Some support the court's ruling, calling fluency in the ancient language a critical ability to lead the nation of 300,000 members, many of whom live off the reservation. The requirement, they said, evolved from the BIA's efforts years ago to quash the language.
To ignore the requirement, they say, insults elders such as Tsosie who as youth paid the price for speaking Navajo under the control of the BIA, which many said stood for "Boss Indians Around." How else can a leader reach older monolingual Navajo?
But a 94-year-old woman who said she was Deschene's grandmother says he speaks Navajo well enough to carry on a conversation about his plans as president. "I understand him," she said through an interpreter.
Others say the requirement penalizes younger non-fluent Navajos for doing just what their own tribe encourages them to do: Get an education in the outside world.
Along the state road south to Gallup, N.M., a route designated the Code Talker Highway to memorialize Navajos who used their native language as a tool against the Japanese in World War II, billboards showing young Navajos in graduation gowns carry inspiring slogans: "Climb the ladder," "Go Out Into the World" and "Learn English."
Deschene, 43, was born in Los Angeles but grew up in Indian Country. He earned his master's degree in engineering and later received a law degree, said his campaign. The father of two also served in the Marine Corps.
As a result, many here call Deschene a role model, not an embarrassment. "We teach our kids to get that education and then to come back to the reservation and help their people, just like Chris did," said Art Huskey, 71, as he stood outside the tribal council chambers Thursday. "Part of the sacrifice might be forgetting some of their Navajo."
Huskey says Navajo has long been on the decline.

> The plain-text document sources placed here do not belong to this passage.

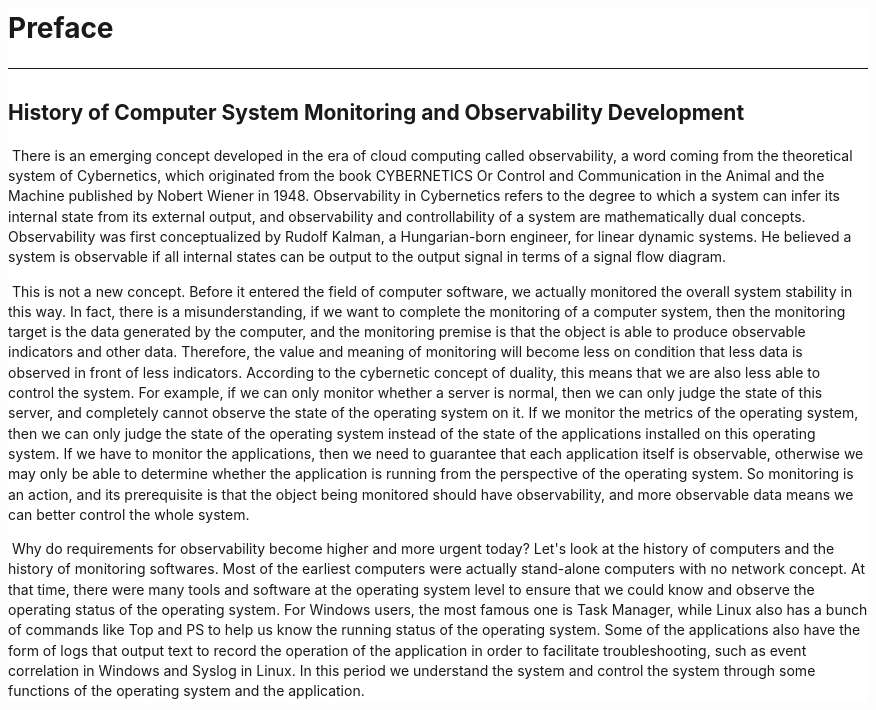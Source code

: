 # Preface
---

## History of Computer System Monitoring and Observability Development

​        There is an emerging concept developed in the era of cloud computing called observability, a word coming from the theoretical system of Cybernetics, which originated from the book CYBERNETICS Or Control and Communication in the Animal and the Machine published by Nobert Wiener in 1948. Observability in Cybernetics refers to the degree to which a system can infer its internal state from its external output, and observability and controllability of a system are mathematically dual concepts. Observability was first conceptualized by Rudolf Kalman, a Hungarian-born engineer, for linear dynamic systems. He believed a system is observable if all internal states can be output to the output signal in terms of a signal flow diagram.

​        This is not a new concept. Before it entered the field of computer software, we actually monitored the overall system stability in this way. In fact, there is a misunderstanding, if we want to complete the monitoring of a computer system, then the monitoring target is the data generated by the computer, and the monitoring premise is that the object is able to produce observable indicators and other data. Therefore, the value and meaning of monitoring will become less on condition that less data is observed in front of less indicators. According to the cybernetic concept of duality, this means that we are also less able to control the system. For example, if we can only monitor whether a server is normal, then we can only judge the state of this server, and completely cannot observe the state of the operating system on it. If we monitor the metrics of the operating system, then we can only judge the state of the operating system instead of the state of the applications installed on this operating system. If we have to monitor the applications, then we need to guarantee that each application itself is observable, otherwise we may only be able to determine whether the application is running from the perspective of the operating system. So monitoring is an action, and its prerequisite is that the object being monitored should have observability, and more observable data means we can better control the whole system.

​        Why do requirements for observability become higher and more urgent today? Let's look at the history of computers and the history of monitoring softwares. Most of the earliest computers were actually stand-alone computers with no network concept. At that time, there were many tools and software at the operating system level to ensure that we could know and observe the operating status of the operating system. For Windows users, the most famous one is Task Manager, while Linux also has a bunch of commands like Top and PS to help us know the running status of the operating system. Some of the applications also have the form of logs that output text to record the operation of the application in order to facilitate troubleshooting, such as event correlation in Windows and Syslog in Linux. In this period we understand the system and control the system through some functions of the operating system and the application.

He and other protesters say that decades ago, 90 percent of tribal first-graders spoke the language fluently. Now that percentage is 30 percent. He said only one of his four children and none of his grandkids speaks the language.
Huskey was among the scores of people who protested Thursday outside the government building in Window Rock, Ariz., the capital of the Navajo Nation, the largest territory of a sovereign Native American nation in North America. The area is known for exotic rock formations that evoke myriad shapes _ there's Ship Rock and Church Rock _ and is sacred in Navajo culture.
Huskey, an electrical lineman who works off-reservation, said he speaks more English and Spanish than Navajo to survive in the outside job market: "No matter how you try to maintain the language, we fend for ourselves in the outside society dominated by English."
Holding a protest sign, half-Navajo Mattie Christensen said she feels 100 percent Navajo, no matter her linguistic skills. "People try to put me down," she said. "They say, 'You can't even speak the language.' Well, you can't take my culture away from me."
But Sarah White holds the tribal president to a higher standard. "If my grandson grows up not speaking Navajo, that's his choice, but if he ever ran for tribal president, I'd say, 'Learn the language first. That's the only way you're going to feel and taste the experience of everyday Navajo life.' "
Tsosie says that while he still speaks Navajo, he won't teach his grandchildren the complicated language that lacks clear vocabulary for some English words. For example, "computer" becomes "thinking metal."
"What's the use?" Tsosie said. "We've been discouraged from using our language all our lives. Why make this an issue now when we have a bright young lawyer who wants to return to lead our tribe? Speaking the language is not going to do him any good, other than talking to the old folks. There are translators for that."